Task description: Your copy should repeat each record exactly and contain none of the pictures.

Extracted entries:
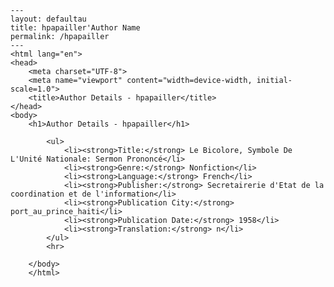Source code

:
    ---
    layout: defaultau
    title: hpapailler'Author Name 
    permalink: /hpapailler
    ---
    <html lang="en">
    <head>
        <meta charset="UTF-8">
        <meta name="viewport" content="width=device-width, initial-scale=1.0">
        <title>Author Details - hpapailler</title>
    </head>
    <body>
        <h1>Author Details - hpapailler</h1>
        
            <ul>
                <li><strong>Title:</strong> Le Bicolore, Symbole De L'Unité Nationale: Sermon Prononcé</li>
                <li><strong>Genre:</strong> Nonfiction</li>
                <li><strong>Language:</strong> French</li>
                <li><strong>Publisher:</strong> Secretairerie d'Etat de la coordination et de l'information</li>
                <li><strong>Publication City:</strong> port_au_prince_haiti</li>
                <li><strong>Publication Date:</strong> 1958</li>
                <li><strong>Translation:</strong> n</li>
            </ul>
            <hr>
            
        </body>
        </html>
        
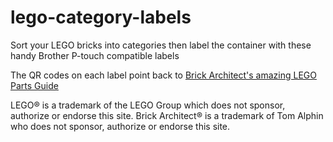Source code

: # lego-category-labels
Sort your LEGO bricks into categories then label the container with these handy Brother P-touch compatible labels

The QR codes on each label point back to [Brick Architect's amazing LEGO Parts Guide](https://brickarchitect.com/parts/)

LEGO® is a trademark of the LEGO Group which does not sponsor, authorize or endorse this site.
Brick Architect® is a trademark of Tom Alphin who does not sponsor, authorize or endorse this site.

Your solution:
Source code

:
    ---
    layout: defaultau
    title: hpapailler'Author Name 
    permalink: /hpapailler
    ---
    <html lang="en">
    <head>
        <meta charset="UTF-8">
        <meta name="viewport" content="width=device-width, initial-scale=1.0">
        <title>Author Details - hpapailler</title>
    </head>
    <body>
        <h1>Author Details - hpapailler</h1>
        
            <ul>
                <li><strong>Title:</strong> Le Bicolore, Symbole De L'Unité Nationale: Sermon Prononcé</li>
                <li><strong>Genre:</strong> Nonfiction</li>
                <li><strong>Language:</strong> French</li>
                <li><strong>Publisher:</strong> Secretairerie d'Etat de la coordination et de l'information</li>
                <li><strong>Publication City:</strong> port_au_prince_haiti</li>
                <li><strong>Publication Date:</strong> 1958</li>
                <li><strong>Translation:</strong> n</li>
            </ul>
            <hr>
            
        </body>
        </html>
        
Source code

: # lego-category-labels
Sort your LEGO bricks into categories then label the container with these handy Brother P-touch compatible labels

The QR codes on each label point back to [Brick Architect's amazing LEGO Parts Guide](https://brickarchitect.com/parts/)

LEGO® is a trademark of the LEGO Group which does not sponsor, authorize or endorse this site.
Brick Architect® is a trademark of Tom Alphin who does not sponsor, authorize or endorse this site.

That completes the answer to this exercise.